> **BRIEF**
Go line by line through the entries below and copy those containing the string "anuvakamend".

===== DATA EXTRACT

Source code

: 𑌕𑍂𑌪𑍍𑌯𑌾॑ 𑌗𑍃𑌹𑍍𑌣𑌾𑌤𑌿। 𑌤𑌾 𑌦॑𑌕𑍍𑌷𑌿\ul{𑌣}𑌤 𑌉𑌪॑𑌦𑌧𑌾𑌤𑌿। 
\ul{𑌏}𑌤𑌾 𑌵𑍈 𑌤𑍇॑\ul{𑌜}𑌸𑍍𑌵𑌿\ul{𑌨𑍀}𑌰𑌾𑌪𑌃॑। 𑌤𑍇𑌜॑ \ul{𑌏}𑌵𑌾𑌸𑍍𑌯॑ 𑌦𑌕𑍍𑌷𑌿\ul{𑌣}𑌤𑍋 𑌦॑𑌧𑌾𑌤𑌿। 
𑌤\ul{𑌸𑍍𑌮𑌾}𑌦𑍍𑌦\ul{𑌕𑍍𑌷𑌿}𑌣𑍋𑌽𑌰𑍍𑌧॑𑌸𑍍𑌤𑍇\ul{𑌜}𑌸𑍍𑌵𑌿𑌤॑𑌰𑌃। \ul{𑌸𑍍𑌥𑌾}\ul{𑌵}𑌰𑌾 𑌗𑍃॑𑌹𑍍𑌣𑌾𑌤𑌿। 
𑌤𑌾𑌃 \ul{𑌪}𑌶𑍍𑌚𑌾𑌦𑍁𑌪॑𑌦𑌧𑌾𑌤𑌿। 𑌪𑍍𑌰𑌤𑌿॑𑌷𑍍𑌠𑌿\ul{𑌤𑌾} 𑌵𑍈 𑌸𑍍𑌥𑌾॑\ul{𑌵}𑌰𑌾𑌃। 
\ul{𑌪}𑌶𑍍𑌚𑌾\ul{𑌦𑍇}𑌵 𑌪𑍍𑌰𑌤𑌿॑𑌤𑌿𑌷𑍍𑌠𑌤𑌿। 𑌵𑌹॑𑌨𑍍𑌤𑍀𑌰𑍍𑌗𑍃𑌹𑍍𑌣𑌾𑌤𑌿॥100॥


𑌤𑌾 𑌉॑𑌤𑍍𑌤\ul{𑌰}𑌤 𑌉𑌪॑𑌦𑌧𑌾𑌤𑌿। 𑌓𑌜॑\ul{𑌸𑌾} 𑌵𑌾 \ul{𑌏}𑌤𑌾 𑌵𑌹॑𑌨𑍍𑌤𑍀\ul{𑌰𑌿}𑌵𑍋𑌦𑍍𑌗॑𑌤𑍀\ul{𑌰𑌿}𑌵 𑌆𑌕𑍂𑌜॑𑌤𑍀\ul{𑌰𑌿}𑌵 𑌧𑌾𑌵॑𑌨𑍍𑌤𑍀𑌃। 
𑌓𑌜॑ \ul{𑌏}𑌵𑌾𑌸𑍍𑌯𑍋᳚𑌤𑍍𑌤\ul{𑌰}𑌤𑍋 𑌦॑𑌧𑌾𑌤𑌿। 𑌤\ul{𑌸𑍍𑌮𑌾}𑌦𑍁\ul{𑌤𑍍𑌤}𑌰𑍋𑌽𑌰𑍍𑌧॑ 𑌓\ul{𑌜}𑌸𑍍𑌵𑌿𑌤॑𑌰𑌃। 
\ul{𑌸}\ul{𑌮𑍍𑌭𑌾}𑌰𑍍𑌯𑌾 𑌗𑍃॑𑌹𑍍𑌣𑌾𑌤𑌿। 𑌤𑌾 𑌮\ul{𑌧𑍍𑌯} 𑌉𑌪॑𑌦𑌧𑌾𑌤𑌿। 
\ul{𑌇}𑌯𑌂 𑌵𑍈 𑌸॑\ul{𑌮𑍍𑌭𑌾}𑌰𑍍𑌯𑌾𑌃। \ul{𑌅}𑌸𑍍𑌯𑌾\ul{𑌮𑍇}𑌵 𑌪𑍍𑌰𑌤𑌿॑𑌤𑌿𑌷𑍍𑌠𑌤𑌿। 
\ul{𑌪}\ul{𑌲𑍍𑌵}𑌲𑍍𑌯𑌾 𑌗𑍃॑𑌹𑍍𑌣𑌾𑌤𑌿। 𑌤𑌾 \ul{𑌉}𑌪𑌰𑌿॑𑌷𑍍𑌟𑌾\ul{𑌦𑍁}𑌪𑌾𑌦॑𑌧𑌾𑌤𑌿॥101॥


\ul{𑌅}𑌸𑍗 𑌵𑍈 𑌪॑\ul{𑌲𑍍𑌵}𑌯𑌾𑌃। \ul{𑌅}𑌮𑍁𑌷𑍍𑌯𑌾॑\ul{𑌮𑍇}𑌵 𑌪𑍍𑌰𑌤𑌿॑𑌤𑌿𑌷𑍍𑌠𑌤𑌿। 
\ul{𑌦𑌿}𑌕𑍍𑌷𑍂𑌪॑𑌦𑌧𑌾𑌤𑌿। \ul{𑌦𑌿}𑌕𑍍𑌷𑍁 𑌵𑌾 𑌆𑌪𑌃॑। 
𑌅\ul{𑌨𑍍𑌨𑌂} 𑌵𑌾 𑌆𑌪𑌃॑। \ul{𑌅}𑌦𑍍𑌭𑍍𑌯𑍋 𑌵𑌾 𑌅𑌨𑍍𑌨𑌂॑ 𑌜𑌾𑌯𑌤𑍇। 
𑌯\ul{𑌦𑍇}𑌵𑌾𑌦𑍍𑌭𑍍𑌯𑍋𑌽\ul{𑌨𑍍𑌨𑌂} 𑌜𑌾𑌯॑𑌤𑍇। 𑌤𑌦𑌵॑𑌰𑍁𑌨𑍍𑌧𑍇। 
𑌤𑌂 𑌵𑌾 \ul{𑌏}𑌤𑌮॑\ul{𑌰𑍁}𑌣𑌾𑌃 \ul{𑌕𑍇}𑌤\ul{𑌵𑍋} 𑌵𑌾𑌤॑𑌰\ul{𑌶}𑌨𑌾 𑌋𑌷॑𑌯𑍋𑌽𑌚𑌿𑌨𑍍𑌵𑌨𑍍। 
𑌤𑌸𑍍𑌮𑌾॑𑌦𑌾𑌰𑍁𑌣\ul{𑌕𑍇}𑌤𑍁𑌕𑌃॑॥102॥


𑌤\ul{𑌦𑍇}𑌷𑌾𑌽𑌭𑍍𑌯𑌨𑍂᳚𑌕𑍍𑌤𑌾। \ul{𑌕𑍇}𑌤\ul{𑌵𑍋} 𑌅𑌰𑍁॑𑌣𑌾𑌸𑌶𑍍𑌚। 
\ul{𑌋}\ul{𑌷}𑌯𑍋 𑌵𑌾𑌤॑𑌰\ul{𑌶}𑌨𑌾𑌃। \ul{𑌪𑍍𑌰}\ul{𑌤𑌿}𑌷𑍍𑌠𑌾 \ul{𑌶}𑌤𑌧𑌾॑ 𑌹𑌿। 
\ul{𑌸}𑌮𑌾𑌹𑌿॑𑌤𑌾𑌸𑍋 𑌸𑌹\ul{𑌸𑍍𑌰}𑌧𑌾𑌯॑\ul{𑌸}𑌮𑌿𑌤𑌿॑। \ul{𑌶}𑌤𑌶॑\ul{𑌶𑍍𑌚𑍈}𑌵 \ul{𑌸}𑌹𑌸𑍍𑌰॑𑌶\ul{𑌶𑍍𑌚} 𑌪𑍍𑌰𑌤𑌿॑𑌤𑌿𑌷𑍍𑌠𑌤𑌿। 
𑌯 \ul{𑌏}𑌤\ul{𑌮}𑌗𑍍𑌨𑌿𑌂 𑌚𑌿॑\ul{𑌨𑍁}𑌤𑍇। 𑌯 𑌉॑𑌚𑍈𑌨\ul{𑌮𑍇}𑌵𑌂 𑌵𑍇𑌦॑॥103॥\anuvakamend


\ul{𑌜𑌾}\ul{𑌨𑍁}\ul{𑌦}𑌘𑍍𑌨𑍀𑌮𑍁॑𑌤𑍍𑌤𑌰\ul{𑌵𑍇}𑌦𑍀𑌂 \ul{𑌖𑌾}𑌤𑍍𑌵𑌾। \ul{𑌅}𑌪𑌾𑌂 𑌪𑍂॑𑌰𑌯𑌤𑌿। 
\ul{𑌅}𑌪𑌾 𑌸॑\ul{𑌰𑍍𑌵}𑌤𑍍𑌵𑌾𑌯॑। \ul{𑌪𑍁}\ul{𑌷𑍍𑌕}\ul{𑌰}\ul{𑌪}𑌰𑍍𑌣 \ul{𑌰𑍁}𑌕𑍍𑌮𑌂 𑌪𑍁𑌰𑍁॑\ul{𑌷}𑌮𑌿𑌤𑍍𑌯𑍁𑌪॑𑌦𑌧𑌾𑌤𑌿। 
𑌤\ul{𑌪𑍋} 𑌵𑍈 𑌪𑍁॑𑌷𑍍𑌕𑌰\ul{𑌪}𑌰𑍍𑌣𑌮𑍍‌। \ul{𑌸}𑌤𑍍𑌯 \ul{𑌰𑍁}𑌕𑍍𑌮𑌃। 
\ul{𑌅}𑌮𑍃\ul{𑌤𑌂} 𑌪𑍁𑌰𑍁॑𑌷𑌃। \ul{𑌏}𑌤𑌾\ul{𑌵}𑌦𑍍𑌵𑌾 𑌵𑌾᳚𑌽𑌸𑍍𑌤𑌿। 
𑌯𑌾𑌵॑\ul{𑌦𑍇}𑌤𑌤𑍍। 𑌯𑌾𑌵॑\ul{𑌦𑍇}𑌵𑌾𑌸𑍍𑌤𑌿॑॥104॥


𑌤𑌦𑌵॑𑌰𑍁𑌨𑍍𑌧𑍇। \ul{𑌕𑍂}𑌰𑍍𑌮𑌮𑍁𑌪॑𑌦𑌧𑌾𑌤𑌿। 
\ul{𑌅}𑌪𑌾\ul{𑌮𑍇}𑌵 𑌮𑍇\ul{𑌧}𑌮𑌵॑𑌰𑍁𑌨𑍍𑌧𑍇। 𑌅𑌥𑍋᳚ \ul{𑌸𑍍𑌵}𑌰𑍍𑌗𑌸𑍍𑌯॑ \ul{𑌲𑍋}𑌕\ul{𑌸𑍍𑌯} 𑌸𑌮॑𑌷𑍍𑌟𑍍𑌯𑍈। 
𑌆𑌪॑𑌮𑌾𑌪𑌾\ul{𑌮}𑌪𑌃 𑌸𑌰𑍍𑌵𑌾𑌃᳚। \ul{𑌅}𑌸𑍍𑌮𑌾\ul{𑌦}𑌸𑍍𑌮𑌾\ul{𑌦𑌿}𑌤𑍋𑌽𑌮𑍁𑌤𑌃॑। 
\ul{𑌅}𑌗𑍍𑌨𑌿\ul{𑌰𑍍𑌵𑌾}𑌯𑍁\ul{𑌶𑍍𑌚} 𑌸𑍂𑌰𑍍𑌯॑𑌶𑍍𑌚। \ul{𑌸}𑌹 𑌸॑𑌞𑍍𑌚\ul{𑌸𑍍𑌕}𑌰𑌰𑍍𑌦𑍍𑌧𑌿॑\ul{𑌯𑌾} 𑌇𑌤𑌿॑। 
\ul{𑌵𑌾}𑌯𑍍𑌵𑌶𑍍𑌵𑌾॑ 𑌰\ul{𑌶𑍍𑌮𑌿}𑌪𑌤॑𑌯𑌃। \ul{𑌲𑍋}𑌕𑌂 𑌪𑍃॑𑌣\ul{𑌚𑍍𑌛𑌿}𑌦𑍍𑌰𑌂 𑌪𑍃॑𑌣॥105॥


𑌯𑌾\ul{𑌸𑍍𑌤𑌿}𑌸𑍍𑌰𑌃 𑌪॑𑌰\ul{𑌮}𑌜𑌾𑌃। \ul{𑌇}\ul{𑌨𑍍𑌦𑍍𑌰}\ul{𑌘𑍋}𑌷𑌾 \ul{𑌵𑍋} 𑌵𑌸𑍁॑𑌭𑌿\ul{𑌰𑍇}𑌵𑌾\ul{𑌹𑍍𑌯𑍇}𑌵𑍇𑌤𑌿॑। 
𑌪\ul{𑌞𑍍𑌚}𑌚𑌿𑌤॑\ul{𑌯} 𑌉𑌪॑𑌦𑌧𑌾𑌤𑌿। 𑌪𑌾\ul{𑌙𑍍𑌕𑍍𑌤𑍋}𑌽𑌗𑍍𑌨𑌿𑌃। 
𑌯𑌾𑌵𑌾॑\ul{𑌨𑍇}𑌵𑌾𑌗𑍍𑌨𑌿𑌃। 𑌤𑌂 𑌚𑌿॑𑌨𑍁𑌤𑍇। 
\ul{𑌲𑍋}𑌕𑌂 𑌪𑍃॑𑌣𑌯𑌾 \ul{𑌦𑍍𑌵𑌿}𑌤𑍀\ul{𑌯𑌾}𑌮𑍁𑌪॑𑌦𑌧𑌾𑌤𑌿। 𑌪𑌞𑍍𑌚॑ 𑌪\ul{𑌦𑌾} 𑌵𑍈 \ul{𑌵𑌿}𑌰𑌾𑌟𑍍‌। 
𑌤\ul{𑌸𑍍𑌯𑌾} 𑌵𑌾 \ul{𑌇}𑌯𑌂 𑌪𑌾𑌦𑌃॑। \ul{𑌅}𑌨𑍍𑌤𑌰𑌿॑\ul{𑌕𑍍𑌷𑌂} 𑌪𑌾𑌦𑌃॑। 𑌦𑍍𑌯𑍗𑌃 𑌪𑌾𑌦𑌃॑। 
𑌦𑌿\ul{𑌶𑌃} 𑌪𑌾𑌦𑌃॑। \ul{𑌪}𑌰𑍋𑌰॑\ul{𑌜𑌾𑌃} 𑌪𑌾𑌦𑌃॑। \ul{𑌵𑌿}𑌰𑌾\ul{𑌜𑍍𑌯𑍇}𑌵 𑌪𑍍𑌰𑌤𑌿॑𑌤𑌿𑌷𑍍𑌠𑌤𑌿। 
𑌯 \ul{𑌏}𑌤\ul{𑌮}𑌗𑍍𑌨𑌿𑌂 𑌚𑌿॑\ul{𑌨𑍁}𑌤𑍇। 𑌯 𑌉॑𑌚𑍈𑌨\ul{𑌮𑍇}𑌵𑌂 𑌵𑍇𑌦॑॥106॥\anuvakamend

==========

> **ANSWER**
𑌯 \ul{𑌏}𑌤\ul{𑌮}𑌗𑍍𑌨𑌿𑌂 𑌚𑌿॑\ul{𑌨𑍁}𑌤𑍇। 𑌯 𑌉॑𑌚𑍈𑌨\ul{𑌮𑍇}𑌵𑌂 𑌵𑍇𑌦॑॥103॥\anuvakamend
𑌯 \ul{𑌏}𑌤\ul{𑌮}𑌗𑍍𑌨𑌿𑌂 𑌚𑌿॑\ul{𑌨𑍁}𑌤𑍇। 𑌯 𑌉॑𑌚𑍈𑌨\ul{𑌮𑍇}𑌵𑌂 𑌵𑍇𑌦॑॥106॥\anuvakamend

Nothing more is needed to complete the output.